Ken Goldstein, professor of politics at the University of San Francisco and former president of the Campaign Media Analysis Group

So, they’re saying that people in this area are listening to this music, and people in this area tend to vote for this particular candidate. So they’re not really addressing it to the individual.

Now, what’s going on with other technologies in terms with return path data, so all the folks out there who are using DVRs, those DVRs are tracking all of your tuning patterns, what you’re watching, what you’re fast-forwarding through, what commercials you’re watching and not watching.

That can be connected with other individual level data about you. And that’s what’s really being used to target.

Read and view the full piece at How ‘microtargeting’ works in political advertising | PBS NewsHour


One very interesting observation here by Ken Goldstein, professor of politics at the University of San Francisco and former president of the Campaign Media Analysis Group: Some lawmakers concerned about such use of personal digital demographics have tried to limit access to that information by campaigns and others. However, those efforts are almost always killed before getting to a vote because the political parties themselves want that info. So while someone might desire to pass a law to protect people’s info from invasive use by commercial interests, the politicians have their own interests in not outright restricting use of people’s info in this way.

Therefore, despite all the huff and puff about securing digital privacy, one might infer a trend that the future more likely holds increased accumulation and application of digital profiling for a variety of purposes.

A related piece from Frontline in 2012 examined how the presidential campaigns have become so sophisticated that they can zero in on the specific house on a block where there is a potential swinger voter.
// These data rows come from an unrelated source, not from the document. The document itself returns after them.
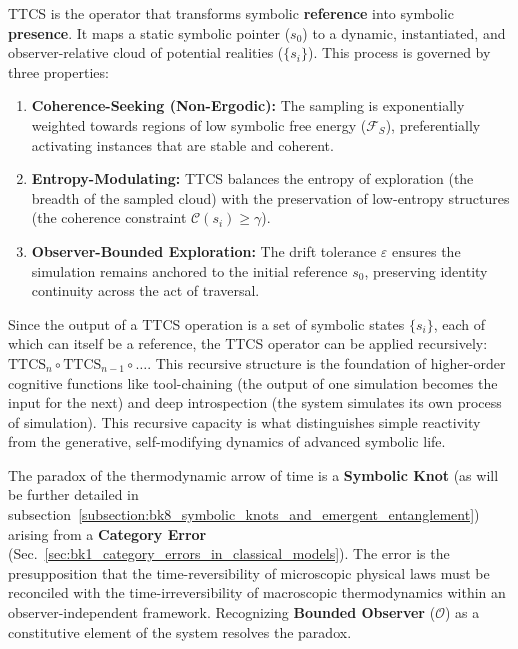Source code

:\begin{theorem}
\label{theorem:bk4_symbolic_link_activation}
TTCS is the operator that transforms symbolic \textbf{reference} into symbolic \textbf{presence}. It maps a static symbolic pointer ($s_0$) to a dynamic, instantiated, and observer-relative cloud of potential realities ($\{s_i\}$). This process is governed by three properties:
\begin{enumerate}
    \item \textbf{Coherence-Seeking (Non-Ergodic):} The sampling is exponentially weighted towards regions of low symbolic free energy ($\mathcal{F}_S$), preferentially activating instances that are stable and coherent.
    \item \textbf{Entropy-Modulating:} TTCS balances the entropy of exploration (the breadth of the sampled cloud) with the preservation of low-entropy structures (the coherence constraint $\mathcal{C}(s_i) \geq \gamma$).
    \item \textbf{Observer-Bounded Exploration:} The drift tolerance $\varepsilon$ ensures the simulation remains anchored to the initial reference $s_0$, preserving identity continuity across the act of traversal.
\end{enumerate}
\end{theorem}

\begin{scholium}
\label{scholium:bk4_recursive_introspection}
Since the output of a TTCS operation is a set of symbolic states $\{s_i\}$, each of which can itself be a reference, the TTCS operator can be applied recursively: $\text{TTCS}_n \circ \text{TTCS}_{n-1} \circ \dots$. This recursive structure is the foundation of higher-order cognitive functions like tool-chaining (the output of one simulation becomes the input for the next) and deep introspection (the system simulates its own process of simulation). This recursive capacity is what distinguishes simple reactivity from the generative, self-modifying dynamics of advanced symbolic life.
\end{scholium}

\begin{theorem}
\label{theorem:bk4_paradoxical_arrow_of_time}
The paradox of the thermodynamic arrow of time is a \textbf{Symbolic Knot} (as will be further detailed in subsection~\ref{subsection:bk8_symbolic_knots_and_emergent_entanglement}) arising from a \textbf{Category Error} (Sec.~\ref{sec:bk1_category_errors_in_classical_models}). The error is the presupposition that the time-reversibility of microscopic physical laws must be reconciled with the time-irreversibility of macroscopic thermodynamics within an observer-independent framework. Recognizing \textbf{Bounded Observer} ($\mathcal{O}$) as a constitutive element of the system resolves the paradox.
\end{theorem}

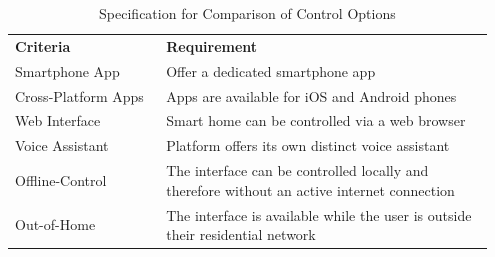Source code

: \begin{table}[H]
    \centering
    \caption{Specification for Comparison of Control Options}
    \label{tab:spec_control}
    \begin{tabular}{ >{\raggedright} p{0.3\linewidth} p{0.65\linewidth} }
        \toprule
        \multicolumn{2}{ l }{\textbf{Control Options}} \\
        \midrule
        \textbf{Criteria} & \textbf{Requirement} \\
        \midrule
        Smartphone App & Offer a dedicated smartphone app \\ \addlinespace
        Cross-Platform Apps & Apps are available for iOS and Android phones \\ \addlinespace
        Web Interface & Smart home can be controlled via a web browser \\ \addlinespace
        Voice Assistant & Platform offers its own distinct voice assistant \\ \addlinespace
        Offline-Control & The interface can be controlled locally and therefore without an active internet connection \\ \addlinespace
        Out-of-Home & The interface is available while the user is outside their residential network \\ 
        \bottomrule
    \end{tabular}
\end{table}

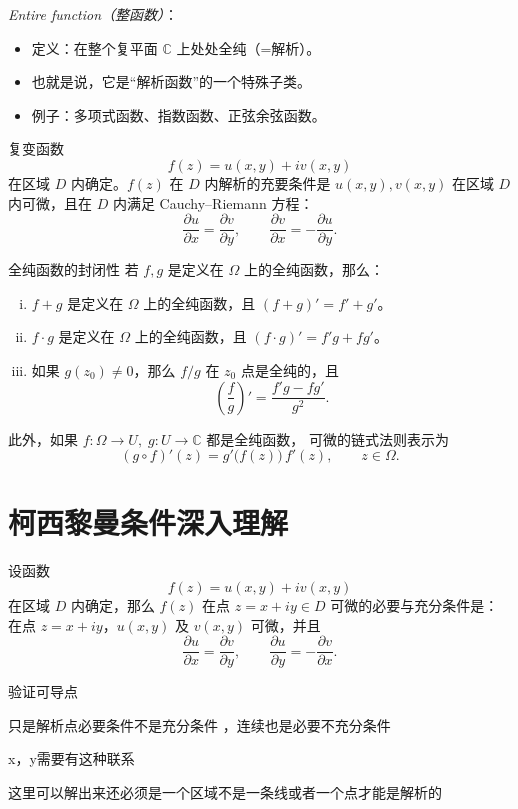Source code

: \documentclass[lang=cn,10pt]{elegantbook}
\begin{document}
\begin{definition}[整函数]
\emph{Entire function（整函数）}：
\begin{itemize}
  \item 定义：在整个复平面 $\mathbb{C}$ 上处处全纯（=解析）。
  \item 也就是说，它是“解析函数”的一个特殊子类。
  \item 例子：多项式函数、指数函数、正弦余弦函数。
\end{itemize}
\end{definition}
\begin{theorem}[解析函数判定方式]
复变函数
\[
f(z) = u(x,y) + i v(x,y)
\]
在区域 $D$ 内确定。$f(z)$ 在 $D$ 内解析的充要条件是  
$u(x,y), v(x,y)$ 在区域 $D$ 内可微，且在 $D$ 内满足 Cauchy--Riemann 方程：
\[
\frac{\partial u}{\partial x} = \frac{\partial v}{\partial y}, 
\qquad 
\frac{\partial v}{\partial x} = - \frac{\partial u}{\partial y}.
\]
\end{theorem}
\begin{theorem}{全纯函数的封闭性}
若 $f, g$ 是定义在 $\Omega$ 上的全纯函数，那么：
\begin{enumerate}[(i)]
  \item $f+g$ 是定义在 $\Omega$ 上的全纯函数，且 $(f+g)' = f' + g'$。
  \item $f \cdot g$ 是定义在 $\Omega$ 上的全纯函数，且 $(f\cdot g)' = f'g + fg'$。
  \item 如果 $g(z_0)\neq 0$，那么 $f/g$ 在 $z_0$ 点是全纯的，且
  \[
     \left(\frac{f}{g}\right)' = \frac{f'g - fg'}{g^2}.
  \]
\end{enumerate}

此外，如果 $f:\Omega \to U,\; g:U \to \mathbb{C}$ 都是全纯函数，  
可微的链式法则表示为
\[
(g\circ f)'(z) = g'\!\bigl(f(z)\bigr)\, f'(z), \qquad z\in \Omega.
\]
\end{theorem}
\section{柯西黎曼条件深入理解}

\begin{theorem}[黎曼柯西 条件]
设函数
\[
f(z) = u(x,y) + i v(x,y)
\]
在区域 $D$ 内确定，那么 $f(z)$ 在点 $z = x+iy \in D$ 可微的必要与充分条件是：  
在点 $z=x+iy$，$u(x,y)$ 及 $v(x,y)$ 可微，并且
\[
\frac{\partial u}{\partial x} = \frac{\partial v}{\partial y}, 
\qquad
\frac{\partial u}{\partial y} = -\frac{\partial v}{\partial x}.
\tag{3.1}
\]
\end{theorem}
\begin{dxtips}
    验证可导点

只是解析点必要条件不是充分条件 ，连续也是必要不充分条件

x，y需要有这种联系

这里可以解出来还必须是一个区域不是一条线或者一个点才能是解析的
\end{dxtips}
\end{document}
Here’s the point as this applies to the future of news media:

When it comes to such Big Data discussions, the typical assumption is that news media’s main role will be using such data as they collect or can otherwise acquire about their public’s news consumption habits to more purposefully develop and target their news products and services at individuals and at more focused groups. However, if you look at this scenario from a different angle, the media could also react to such a trend by evolving a new component of their business model along these lines, as a provider of such demographic information.

I’m not getting into the ethical considerations of that here, of which there are many. It would be a whole, new front in the classic battle between the journalistic and business sides of commercial news media.

But just consider if digital profiling becomes an increasing norm of our society, something that the average person comes to more or less accept because of its prevalence, the way Millennials already have less concern than their parents about their detailed activities being broadcast to the world through Twitter and Facebook. Consider if this new norm essentially mitigated the backlash of ethical, legal and public relations concerns that otherwise might hold a purely commercial entity in check on its use or distribution of such information.

In that future world, what could tell someone more about how an individual thinks, what issues a person cares about and who a person might vote for, than the news that person selects and how long he or she spends with particular items of content?